Docs Smell Your Stinky Code

Working on the Moose and Class::MOP API documentation recently has once again reinforced the importance of writing documentation. Writing docs hugely improves your APIs. Conversely, not writing docs makes it much easier to write really bad APIs.

I’m hoping that going forward, all new Moose and Class::MOP work will require API docs for all public APIs. This will help us catch bad designs before they’re released.

Here’s some code smells I think docs help catch …

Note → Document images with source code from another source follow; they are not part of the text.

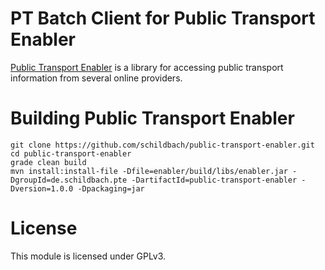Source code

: # PT Batch Client for Public Transport Enabler

[Public Transport Enabler](https://github.com/schildbach/public-transport-enabler) is a library for accessing public transport information from several online providers.

# Building Public Transport Enabler

```
git clone https://github.com/schildbach/public-transport-enabler.git
cd public-transport-enabler
grade clean build
mvn install:install-file -Dfile=enabler/build/libs/enabler.jar -DgroupId=de.schildbach.pte -DartifactId=public-transport-enabler -Dversion=1.0.0 -Dpackaging=jar
```

# License

This module is licensed under GPLv3.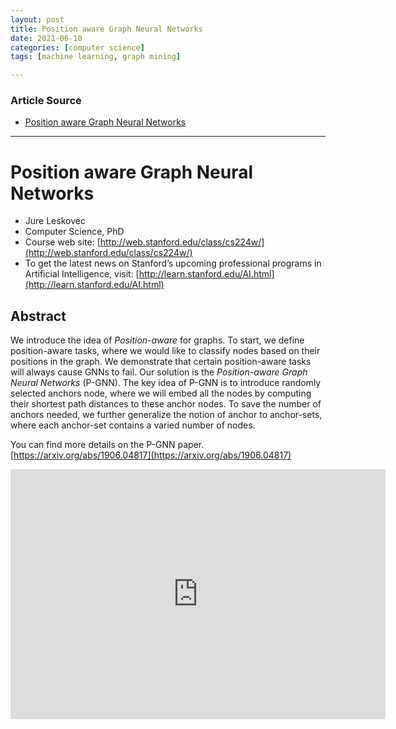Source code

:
 ```yaml
---
layout: post
title: Position aware Graph Neural Networks
date: 2021-06-10
categories: [computer science]
tags: [machine learning, graph mining]

---
```


### Article Source

* [Position aware Graph Neural Networks](https://www.youtube.com/watch?v=6ZFvToZUjGA)


---


# Position aware Graph Neural Networks

* Jure Leskovec
* Computer Science, PhD
* Course web site: [http://web.stanford.edu/class/cs224w/](http://web.stanford.edu/class/cs224w/)
* To get the latest news on Stanford’s upcoming professional programs in Artificial Intelligence, visit: [http://learn.stanford.edu/AI.html](http://learn.stanford.edu/AI.html)

## Abstract

We introduce the idea of *Position-aware* for graphs. To start, we define position-aware tasks, where we would like to classify nodes based on their positions in the graph. We demonstrate that certain position-aware tasks will always cause GNNs to fail. Our solution is the *Position-aware Graph Neural Networks* (P-GNN). The key idea of P-GNN is to introduce randomly selected anchors node, where we will embed all the nodes by computing their shortest path distances to these anchor nodes. To save the number of anchors needed, we further generalize the notion of anchor to anchor-sets, where each anchor-set contains a varied number of nodes. 

You can find more details on the P-GNN paper. [https://arxiv.org/abs/1906.04817](https://arxiv.org/abs/1906.04817) 


<iframe width="600" height="400" src="https://www.youtube.com/embed/6ZFvToZUjGA" title="YouTube video player" frameborder="0" allow="accelerometer; autoplay; clipboard-write; encrypted-media; gyroscope; picture-in-picture" allowfullscreen></iframe>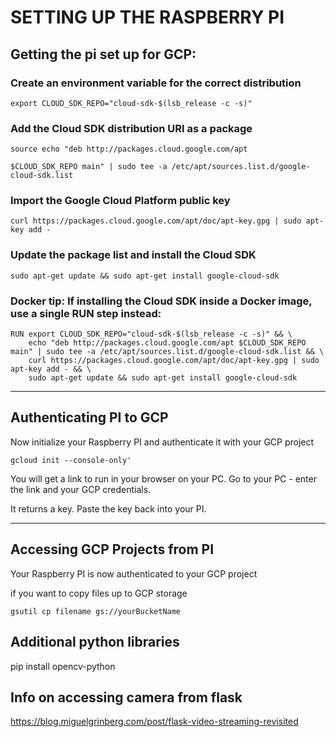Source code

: # SETTING UP THE RASPBERRY PI


## Getting the pi set up for GCP:


### Create an environment variable for the correct distribution

```
export CLOUD_SDK_REPO="cloud-sdk-$(lsb_release -c -s)"
```

### Add the Cloud SDK distribution URI as a package


```
source echo "deb http://packages.cloud.google.com/apt

$CLOUD_SDK_REPO main" | sudo tee -a /etc/apt/sources.list.d/google-cloud-sdk.list
```

### Import the Google Cloud Platform public key

```
curl https://packages.cloud.google.com/apt/doc/apt-key.gpg | sudo apt-key add -
```

### Update the package list and install the Cloud SDK

```
sudo apt-get update && sudo apt-get install google-cloud-sdk
```

### Docker tip: If installing the Cloud SDK inside a Docker image, use a single RUN step instead:

```
RUN export CLOUD_SDK_REPO="cloud-sdk-$(lsb_release -c -s)" && \
    echo "deb http://packages.cloud.google.com/apt $CLOUD_SDK_REPO main" | sudo tee -a /etc/apt/sources.list.d/google-cloud-sdk.list && \
    curl https://packages.cloud.google.com/apt/doc/apt-key.gpg | sudo apt-key add - && \
    sudo apt-get update && sudo apt-get install google-cloud-sdk
```

---

## Authenticating PI to GCP

Now initialize your Raspberry PI and authenticate it with your GCP project


```
gcloud init --console-only'
```

You will get a link to run in your browser on your PC.   Go to your PC - enter the link and your GCP credentials.

It returns a key.   Paste the key back into your PI.

----

## Accessing GCP Projects from PI

Your Raspberry PI is now authenticated to your GCP project

if you want to copy files up to  GCP storage

```
gsutil cp filename gs://yourBucketName
```


##  Additional python libraries
 pip install opencv-python

## Info on accessing camera from flask
https://blog.miguelgrinberg.com/post/flask-video-streaming-revisited
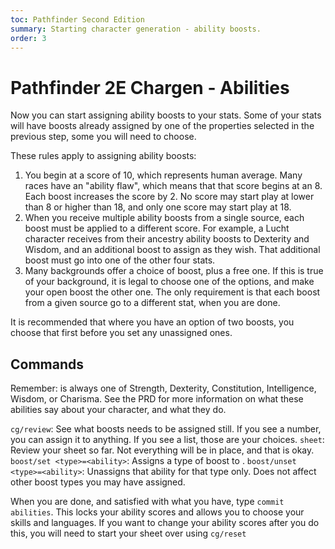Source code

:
 ```yaml
---
toc: Pathfinder Second Edition
summary: Starting character generation - ability boosts.
order: 3
---
```


# Pathfinder 2E Chargen - Abilities

Now you can start assigning ability boosts to your stats. Some of your stats will have boosts already assigned by one of the properties selected in the previous step, some you will need to choose.

These rules apply to assigning ability boosts:

1. You begin at a score of 10, which represents human average. Many races have an "ability flaw", which means that that score begins at an 8. Each boost increases the score by 2. No score may start play at lower than 8 or higher than 18, and only one score may start play at 18.
2. When you receive multiple ability boosts from a single source, each boost must be applied to a different score. For example, a Lucht character receives from their ancestry ability boosts to Dexterity and Wisdom, and an additional boost to assign as they wish. That additional boost must go into one of the other four stats.
3. Many backgrounds offer a choice of boost, plus a free one. If this is true of your background, it is legal to choose one of the options, and make your open boost the other one. The only requirement is that each boost from a given source go to a different stat, when you are done.

It is recommended that where you have an option of two boosts, you choose that first before you set any unassigned ones.

## Commands

Remember: <ability> is always one of Strength, Dexterity, Constitution, Intelligence, Wisdom, or Charisma. See the PRD for more information on what these abilities say about your character, and what they do.

`cg/review`: See what boosts needs to be assigned still. If you see a number, you can assign it to anything. If you see a list, those are your choices.
`sheet`: Review your sheet so far. Not everything will be in place, and that is okay.
`boost/set <type>=<ability>`: Assigns a type of boost to <ability>.
`boost/unset <type>=<ability>`: Unassigns that ability for that type only. Does not affect other boost types you may have assigned.

When you are done, and satisfied with what you have, type `commit abilities`. This locks your ability scores and allows you to choose your skills and languages. If you want to change your ability scores after you do this, you will need to start your sheet over using `cg/reset`
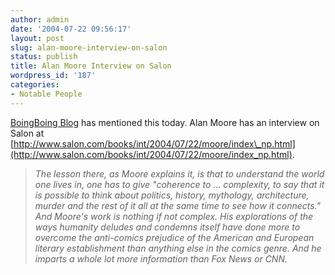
 ```yaml
---
author: admin
date: '2004-07-22 09:56:17'
layout: post
slug: alan-moore-interview-on-salon
status: publish
title: Alan Moore Interview on Salon
wordpress_id: '187'
categories:
- Notable People
---
```


[BoingBoing Blog](http://www.boingboing.net) has mentioned this today.
Alan Moore has an interview on Salon at
[http://www.salon.com/books/int/2004/07/22/moore/index\_np.html](http://www.salon.com/books/int/2004/07/22/moore/index_np.html).

> *The lesson there, as Moore explains it, is that to understand the
> world one lives in, one has to give "coherence to ... complexity, to
> say that it is possible to think about politics, history, mythology,
> architecture, murder and the rest of it all at the same time to see
> how it connects." And Moore's work is nothing if not complex. His
> explorations of the ways humanity deludes and condemns itself have
> done more to overcome the anti-comics prejudice of the American and
> European literary establishment than anything else in the comics
> genre. And he imparts a whole lot more information than Fox News or
> CNN.*
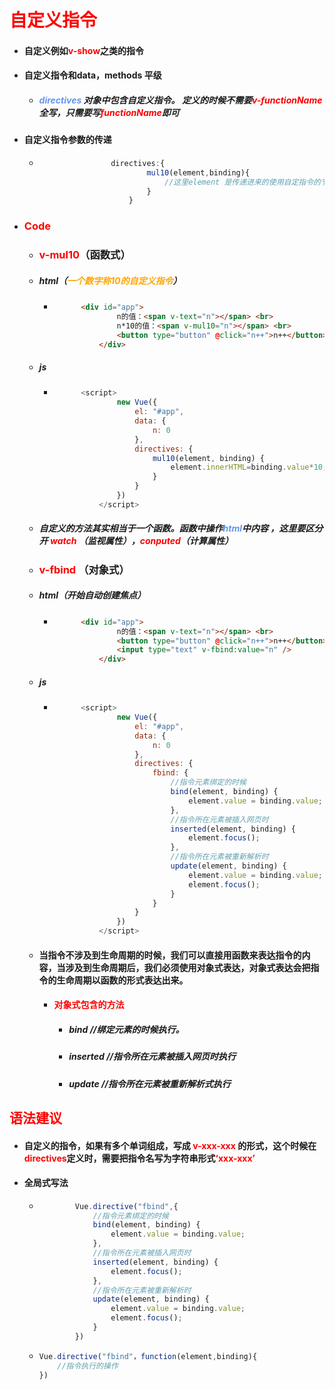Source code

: # <font color='red'>自定义指令</font> 





- #### 自定义例如<font color='red'>v-show</font>之类的指令

- #### 自定义指令和data，methods 平级

  - ##### <font color='cornflowerblue'>directives</font> 对象中包含自定义指令。 定义的时候不需要<font color='red'>v-functionName</font>全写，只需要写<font color='red'>functionName</font>即可

- #### 自定义指令参数的传递

  - ```js
    				directives:{
          					mul10(element,binding){
          						//这里element 是传递进来的使用自定指令的节点， binding 是传递进来的参数
          					}
          				}
    ```

- ### <font color='red'>Code</font> 

  - ### <font color='red'>v-mul10</font>（函数式）

  - ##### html（<font color='orange'>一个数字称10的自定义指令</font>）
  
    - ```html
      		<div id="app">
        			n的值：<span v-text="n"></span> <br>
        			n*10的值：<span v-mul10="n"></span> <br>
        			<button type="button" @click="n++">n++</button>
        		</div>
      ```

  - ##### js
  
    - ```js
      		<script>
        			new Vue({
        				el: "#app",
        				data: {
        					n: 0
        				},
        				directives: {
        					mul10(element, binding) {
        						element.innerHTML=binding.value*10;
        					}
        				}
        			})
        		</script>
      ```
  
  - ##### 自定义的方法其实相当于一个函数。函数中操作<font color='cornflowerblue'>html</font>中内容 ，这里要区分开 <font color='red'>watch</font> （监视属性），<font color='red'>conputed</font>（计算属性） 
  
  - ### <font color='red'>v-fbind</font> （对象式）
  
  - #####   html（开始自动创建焦点）
  
    - ```html
      		<div id="app">
        			n的值：<span v-text="n"></span> <br>
        			<button type="button" @click="n++">n++</button> <br>
        			<input type="text" v-fbind:value="n" />
        		</div>
      ```
  
  - ##### js
  
    - ```js
      		<script>
        			new Vue({
        				el: "#app",
        				data: {
        					n: 0
        				},
        				directives: {
        					fbind: {
        						//指令元素绑定的时候
        						bind(element, binding) {
        							element.value = binding.value;
        						},
        						//指令所在元素被插入网页时
        						inserted(element, binding) {
        							element.focus();
        						},
        						//指令所在元素被重新解析时
        						update(element, binding) {
        							element.value = binding.value;
        							element.focus();
        						}
        					}
        				}
        			})
        		</script>
      ```
  
  - #### 当指令不涉及到生命周期的时候，我们可以直接用函数来表达指令的内容，当涉及到生命周期后，我们必须使用对象式表达，对象式表达会把指令的生命周期以函数的形式表达出来。
  
    - #### <font color='red'>对象式包含的方法</font>
  
      - ##### bind   //绑定元素的时候执行。
  
      - ##### inserted   //指令所在元素被插入网页时执行
  
      - ##### update   //指令所在元素被重新解析式执行









## <font color='red'>语法建议</font>

- #### 自定义的指令，如果有多个单词组成，写成 <font color='red'>v-xxx-xxx</font> 的形式，这个时候在<font color='red'>directives</font>定义时，需要把指令名写为字符串形式<font color='red'>‘xxx-xxx’</font> 

- #### 全局式写法

  - ```js
    		Vue.directive("fbind",{
    			//指令元素绑定的时候
    			bind(element, binding) {
    				element.value = binding.value;
    			},
    			//指令所在元素被插入网页时
    			inserted(element, binding) {
    				element.focus();
    			},
    			//指令所在元素被重新解析时
    			update(element, binding) {
    				element.value = binding.value;
    				element.focus();
    			}
    		})
    ```

  - ```js
    Vue.directive("fbind"，function(element,binding){
    	//指令执行的操作
    })
    ```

The Parameter of Many Names

For example, “package_name” and “class_name”. Which one takes precedence if both are passed? Or is that an error? Bite the bullet and deprecate a name right now. Add a big fat warning if the deprecated name is used.

Parameter Co-dependency

This shows up as complicated inter-parameter dependencies or exclusions. Your API allows various mutually exclusive sets of parameters, or some parameters always exclude others. For example, you can pass A and B, or B, C, and D, or, C, E, and F. But if you mix sets you get an error. The fix for this is usually to split the one method into several, one per valid set of parameters.

Who the Hell Are You?

Inconsistent naming is painful. Moose and Class::MOP have some real problems with this, for example we use “class” and “metaclass” to refer to the same thing (a metaclass object).

What the Hell Are You?

Inconsistent concepts are also really painful. Another problem for Moose and CMOP. This problem manifests when similar APIs take slightly different sets of parameters. For example, sometimes we take a class name, and sometimes we take a metaclass object, and sometimes we even take both! Considering that with CMOP, we can convert from a metaclass object to a name and vice versa, we need to just pick one thing we want and stick with it.

State of Madness

This is a whole subcategory of smells. They manifest in documentation with phrases like “you need to call methods X and Y before calling Z” or “if you have already called X, then Y returns a foo, otherwise it returns a bar”.

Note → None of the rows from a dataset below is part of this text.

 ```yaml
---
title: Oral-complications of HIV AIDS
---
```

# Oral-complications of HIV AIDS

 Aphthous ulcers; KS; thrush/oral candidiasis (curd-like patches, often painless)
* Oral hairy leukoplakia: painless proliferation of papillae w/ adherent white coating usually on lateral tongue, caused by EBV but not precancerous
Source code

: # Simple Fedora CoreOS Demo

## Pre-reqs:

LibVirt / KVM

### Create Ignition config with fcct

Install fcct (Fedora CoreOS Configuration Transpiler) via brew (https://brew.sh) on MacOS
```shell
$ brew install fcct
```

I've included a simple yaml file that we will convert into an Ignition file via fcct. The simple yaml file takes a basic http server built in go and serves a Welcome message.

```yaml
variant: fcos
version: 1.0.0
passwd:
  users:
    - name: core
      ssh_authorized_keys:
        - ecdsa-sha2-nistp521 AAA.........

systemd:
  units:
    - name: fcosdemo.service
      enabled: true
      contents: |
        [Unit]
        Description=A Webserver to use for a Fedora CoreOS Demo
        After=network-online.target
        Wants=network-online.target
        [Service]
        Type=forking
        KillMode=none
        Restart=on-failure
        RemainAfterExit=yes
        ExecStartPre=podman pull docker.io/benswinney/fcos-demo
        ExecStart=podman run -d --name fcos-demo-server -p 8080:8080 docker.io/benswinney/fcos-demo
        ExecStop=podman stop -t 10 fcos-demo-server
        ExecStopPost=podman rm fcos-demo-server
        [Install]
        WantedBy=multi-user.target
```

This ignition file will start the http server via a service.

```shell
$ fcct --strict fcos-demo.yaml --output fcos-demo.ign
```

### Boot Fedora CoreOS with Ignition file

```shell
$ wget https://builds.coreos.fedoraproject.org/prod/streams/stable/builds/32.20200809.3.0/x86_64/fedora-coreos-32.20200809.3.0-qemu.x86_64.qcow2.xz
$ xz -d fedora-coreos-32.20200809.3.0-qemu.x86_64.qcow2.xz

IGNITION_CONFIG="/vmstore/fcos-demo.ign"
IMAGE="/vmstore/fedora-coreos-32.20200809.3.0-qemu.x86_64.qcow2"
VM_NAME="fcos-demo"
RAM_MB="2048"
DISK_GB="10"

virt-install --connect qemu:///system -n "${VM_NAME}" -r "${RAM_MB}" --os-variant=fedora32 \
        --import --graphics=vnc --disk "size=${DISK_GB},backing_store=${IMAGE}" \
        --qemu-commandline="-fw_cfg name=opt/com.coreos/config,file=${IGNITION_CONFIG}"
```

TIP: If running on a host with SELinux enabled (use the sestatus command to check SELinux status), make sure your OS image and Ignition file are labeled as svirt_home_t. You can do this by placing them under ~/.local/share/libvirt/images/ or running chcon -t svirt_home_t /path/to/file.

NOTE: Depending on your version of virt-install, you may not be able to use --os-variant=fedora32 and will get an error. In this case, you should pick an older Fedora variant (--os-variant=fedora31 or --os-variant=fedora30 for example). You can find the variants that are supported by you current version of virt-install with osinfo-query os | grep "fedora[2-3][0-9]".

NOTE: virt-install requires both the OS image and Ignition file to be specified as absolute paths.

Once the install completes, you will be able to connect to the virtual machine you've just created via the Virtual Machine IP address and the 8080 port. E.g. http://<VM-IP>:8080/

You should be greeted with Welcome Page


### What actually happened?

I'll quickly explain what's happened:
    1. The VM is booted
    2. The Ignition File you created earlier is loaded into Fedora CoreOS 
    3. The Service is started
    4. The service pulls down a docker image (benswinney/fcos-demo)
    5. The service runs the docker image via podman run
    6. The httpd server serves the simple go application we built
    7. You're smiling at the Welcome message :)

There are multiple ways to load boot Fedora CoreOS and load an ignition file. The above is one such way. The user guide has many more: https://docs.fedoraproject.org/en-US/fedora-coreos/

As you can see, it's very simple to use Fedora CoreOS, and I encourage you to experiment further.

When your docs have this sort of information, you are pushing way too much information about internal object state into the minds of your API users. Hide this stuff. This often can be done by making some methods private and simply calling them as needed when the (fewer) public methods are called.

If a method has multiple return values depending on internal state, you probably need multiple methods, each of which returns the appropriate piece of information.

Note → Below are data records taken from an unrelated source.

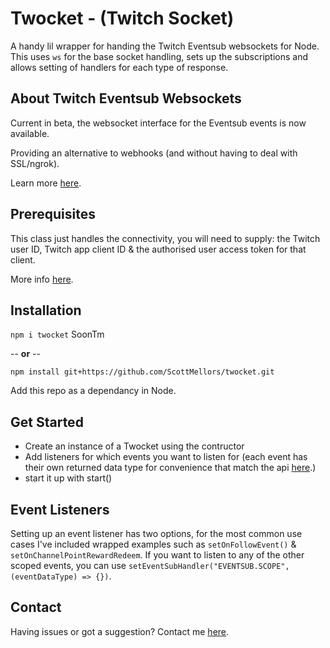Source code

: # Twocket - (Twitch Socket)

A handy lil wrapper for handing the Twitch Eventsub websockets for Node. This uses ```ws``` for the base socket handling, sets up the subscriptions and allows setting of handlers for each type of response.

## About Twitch Eventsub Websockets

Current in beta, the websocket interface for the Eventsub events is now available. 

Providing an alternative to webhooks (and without having to deal with SSL/ngrok).

Learn more [here](https://dev.twitch.tv/docs/eventsub/handling-websocket-events).

## Prerequisites 

This class just handles the connectivity, you will need to supply: the Twitch user ID, Twitch app client ID & the authorised user access token for that client.

More info [here](https://dev.twitch.tv/).

## Installation

```npm i twocket``` SoonTm

-- **or** -- 

```npm install git+https://github.com/ScottMellors/twocket.git``` 

Add this repo as a dependancy in Node.

## Get Started
 - Create an instance of a Twocket using the contructor
 - Add listeners for which events you want to listen for (each event has their own returned data type for convenience that match the api [here](https://dev.twitch.tv/docs/eventsub/eventsub-subscription-types).)
 - start it up with start()

## Event Listeners

Setting up an event listener has two options, for the most common use cases I've included wrapped examples such as ```setOnFollowEvent()``` & ```setOnChannelPointRewardRedeem```. If you want to listen to any of the other scoped events, you can use ```setEventSubHandler("EVENTSUB.SCOPE", (eventDataType) => {})```.

## Contact

Having issues or got a suggestion? Contact me [here](https://linktr.ee/ghostlytuna).
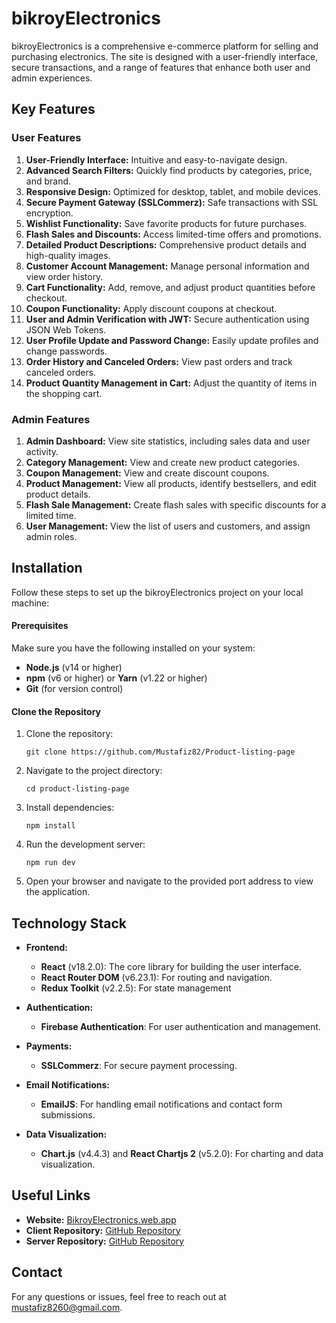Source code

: # bikroyElectronics

bikroyElectronics is a comprehensive e-commerce platform for selling and purchasing electronics. The site is designed with a user-friendly interface, secure transactions, and a range of features that enhance both user and admin experiences.

## Key Features

### **User Features**

1. **User-Friendly Interface:** Intuitive and easy-to-navigate design.
2. **Advanced Search Filters:** Quickly find products by categories, price, and brand.
3. **Responsive Design:** Optimized for desktop, tablet, and mobile devices.
4. **Secure Payment Gateway (SSLCommerz):** Safe transactions with SSL encryption.
5. **Wishlist Functionality:** Save favorite products for future purchases.
6. **Flash Sales and Discounts:** Access limited-time offers and promotions.
7. **Detailed Product Descriptions:** Comprehensive product details and high-quality images.
8. **Customer Account Management:** Manage personal information and view order history.
9. **Cart Functionality:** Add, remove, and adjust product quantities before checkout.
10. **Coupon Functionality:** Apply discount coupons at checkout.
11. **User and Admin Verification with JWT:** Secure authentication using JSON Web Tokens.
12. **User Profile Update and Password Change:** Easily update profiles and change passwords.
13. **Order History and Canceled Orders:** View past orders and track canceled orders.
14. **Product Quantity Management in Cart:** Adjust the quantity of items in the shopping cart.

### **Admin Features**

1. **Admin Dashboard:** View site statistics, including sales data and user activity.
2. **Category Management:** View and create new product categories.
3. **Coupon Management:** View and create discount coupons.
4. **Product Management:** View all products, identify bestsellers, and edit product details.
5. **Flash Sale Management:** Create flash sales with specific discounts for a limited time.
6. **User Management:** View the list of users and customers, and assign admin roles.

## Installation

Follow these steps to set up the bikroyElectronics project on your local machine:

#### **Prerequisites**

Make sure you have the following installed on your system:

- **Node.js** (v14 or higher)
- **npm** (v6 or higher) or **Yarn** (v1.22 or higher)
- **Git** (for version control)

#### **Clone the Repository**


1. Clone the repository:

    ```
    git clone https://github.com/Mustafiz82/Product-listing-page
    ```

2. Navigate to the project directory:

    ```
    cd product-listing-page
    ```

3. Install dependencies:

    ```
    npm install
    ```

4. Run the development server:

    ```
    npm run dev
    ```

5. Open your browser and navigate to the provided port address to view the application.


## Technology Stack

- **Frontend:**
  - **React** (v18.2.0): The core library for building the user interface.
  - **React Router DOM** (v6.23.1): For routing and navigation.
  - **Redux Toolkit** (v2.2.5): For state management 

- **Authentication:**
  - **Firebase Authentication**: For user authentication and management.

- **Payments:**
  - **SSLCommerz**: For secure payment processing.

- **Email Notifications:**
  - **EmailJS**: For handling email notifications and contact form submissions.

- **Data Visualization:**
  - **Chart.js** (v4.4.3) and **React Chartjs 2** (v5.2.0): For charting and data visualization.


## Useful Links

- **Website:** [BikroyElectronics.web.app](https://bikroyelectronics.web.app/)
- **Client Repository:** [GitHub Repository](https://github.com/Mustafiz82/BikroyElectronics) 
- **Server Repository:** [GitHub Repository](https://github.com/Mustafiz82/BikroyElectronics-server) 


## Contact

For any questions or issues, feel free to reach out at [mustafiz8260@gmail.com](mailto:mustafiz8260@gmail.com).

If you have a lot of methods that will die absent some piece of state, then you may be best served by adding some required parameters to the constructor, and/or some good defaults. A good API has a constructor that returns a fully usable object. Bad APIs have a constructor that gives you an object that requires you to call five more methods before it’s useful.

Fortunately, this isn’t too much of a problem for Moose and CMOP. For the most part, internal state is not exposed in a way that leads to weird complications. The biggest exception was Class::MOP::Immutable, which I refactored before documenting for exactly this reason.


Write docs before you release an API. If you find the docs hard to write, revisit your APIs until the docs flow naturally. If you don’t you’ll pay for it later, when you do write docs and realize you now need to go through some painful and annoying deprecation cycles.


David McLaughlin, on 2009-04-24 08:00, said:
Great post.

I would go one step further than writing docs before releasing an API - write the docs before writing an API! You can design your API, document it for other developers and also create a bunch of code to blug into unit tests later on - all in one fell swoop. Documentation driven development.

I really think that is why Test Driven Development became so popular - it’s less about testing and much more about the design flaws that get exposed as you start to write out what you imagine the API will look like.